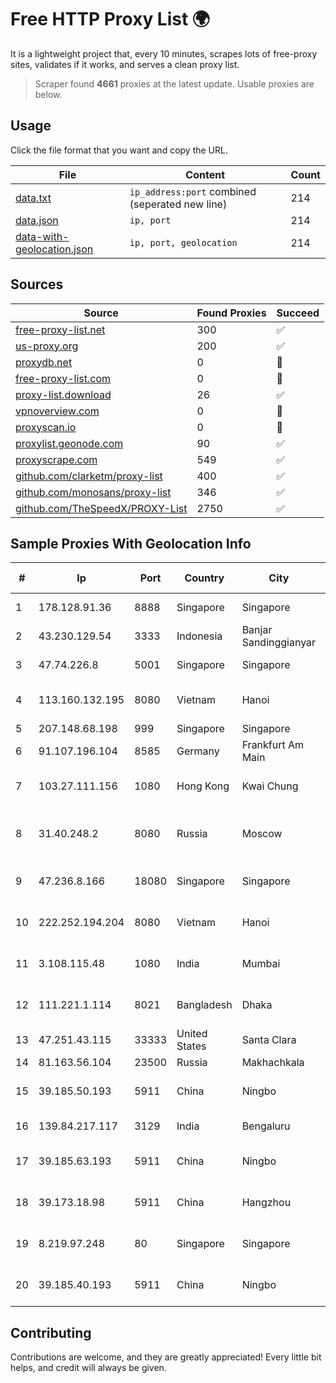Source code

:
# Free HTTP Proxy List 🌍

It is a lightweight project that, every 10 minutes, scrapes lots of free-proxy sites, validates if it works, and serves a clean proxy list.


> Scraper found **4661** proxies at the latest update. Usable proxies are below.

## Usage

Click the file format that you want and copy the URL.


|File|Content|Count|
|----|-------|-----|
|[data.txt](https://raw.githubusercontent.com/themiralay/Proxy-List-World/master/data.txt)|`ip_address:port` combined (seperated new line)|214|
|[data.json](https://raw.githubusercontent.com/themiralay/Proxy-List-World/master/data.json)|`ip, port`|214|
|[data-with-geolocation.json](https://raw.githubusercontent.com/themiralay/Proxy-List-World/master/data-with-geolocation.json)|`ip, port, geolocation`|214|

## Sources

|Source|Found Proxies|Succeed|
|------|-------------|-------|
|[free-proxy-list.net](https://free-proxy-list.net)|300|✅|
|[us-proxy.org](https://www.us-proxy.org)|200|✅|
|[proxydb.net](http://proxydb.net)|0|🚫|
|[free-proxy-list.com](https://free-proxy-list.com/?page=&port=&type%5B%5D=http&type%5B%5D=https&up_time=0&search=Search)|0|🚫|
|[proxy-list.download](https://www.proxy-list.download/HTTP)|26|✅|
|[vpnoverview.com](https://vpnoverview.com/privacy/anonymous-browsing/free-proxy-servers)|0|🚫|
|[proxyscan.io](https://www.proxyscan.io)|0|🚫|
|[proxylist.geonode.com](https://proxylist.geonode.com/api/proxy-list?limit=300&page=1&sort_by=lastChecked&sort_type=desc&protocols=http,https)|90|✅|
|[proxyscrape.com](https://api.proxyscrape.com/v2/?request=displayproxies&protocol=http&timeout=10000&country=all&ssl=all&anonymity=all)|549|✅|
|[github.com/clarketm/proxy-list](https://raw.githubusercontent.com/clarketm/proxy-list/master/proxy-list-raw.txt)|400|✅|
|[github.com/monosans/proxy-list](https://raw.githubusercontent.com/monosans/proxy-list/main/proxies/http.txt)|346|✅|
|[github.com/TheSpeedX/PROXY-List](https://raw.githubusercontent.com/TheSpeedX/PROXY-List/master/http.txt)|2750|✅|


## Sample Proxies With Geolocation Info

|#|Ip|Port|Country|City|Internet Service Provider|
|-|--|----|-------|----|-------------------------|
|1|178.128.91.36|8888|Singapore|Singapore|DigitalOcean, LLC|
|2|43.230.129.54|3333|Indonesia|Banjar Sandinggianyar|Internet Ini Saja|
|3|47.74.226.8|5001|Singapore|Singapore|Alibaba Cloud LLC|
|4|113.160.132.195|8080|Vietnam|Hanoi|VietNam Post and Telecom Corporation|
|5|207.148.68.198|999|Singapore|Singapore|SGP VULTR|
|6|91.107.196.104|8585|Germany|Frankfurt Am Main|Hetzner Online AG|
|7|103.27.111.156|1080|Hong Kong|Kwai Chung|Hong Kong San Ai Net Int'l Limited|
|8|31.40.248.2|8080|Russia|Moscow|"Cloud Technologies" LLC trading as Cloud.ru|
|9|47.236.8.166|18080|Singapore|Singapore|Alibaba (US) Technology Co., Ltd.|
|10|222.252.194.204|8080|Vietnam|Hanoi|VietNam Post and Telecom Corporation|
|11|3.108.115.48|1080|India|Mumbai|Amazon Technologies Inc.|
|12|111.221.1.114|8021|Bangladesh|Dhaka|OptiMax Communication Ltd|
|13|47.251.43.115|33333|United States|Santa Clara|Alibaba Cloud LLC|
|14|81.163.56.104|23500|Russia|Makhachkala|SUBNET05|
|15|39.185.50.193|5911|China|Ningbo|China Mobile Communications Corporation|
|16|139.84.217.117|3129|India|Bengaluru|The Constant Company, LLC|
|17|39.185.63.193|5911|China|Ningbo|China Mobile Communications Corporation|
|18|39.173.18.98|5911|China|Hangzhou|China Mobile Communications Corporation|
|19|8.219.97.248|80|Singapore|Singapore|Alibaba Cloud (Singapore) Private Limited|
|20|39.185.40.193|5911|China|Ningbo|China Mobile Communications Corporation|



## Contributing

Contributions are welcome, and they are greatly appreciated! Every
little bit helps, and credit will always be given.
#####
▶ _INSTRUCTIONS FOR THE TASK_: Search the entries for the string "json" and copy each line where it occurs.

▶ _THE COMPLETED TASK_:
|[data.json](https://raw.githubusercontent.com/themiralay/Proxy-List-World/master/data.json)|`ip, port`|214|
|[data-with-geolocation.json](https://raw.githubusercontent.com/themiralay/Proxy-List-World/master/data-with-geolocation.json)|`ip, port, geolocation`|214|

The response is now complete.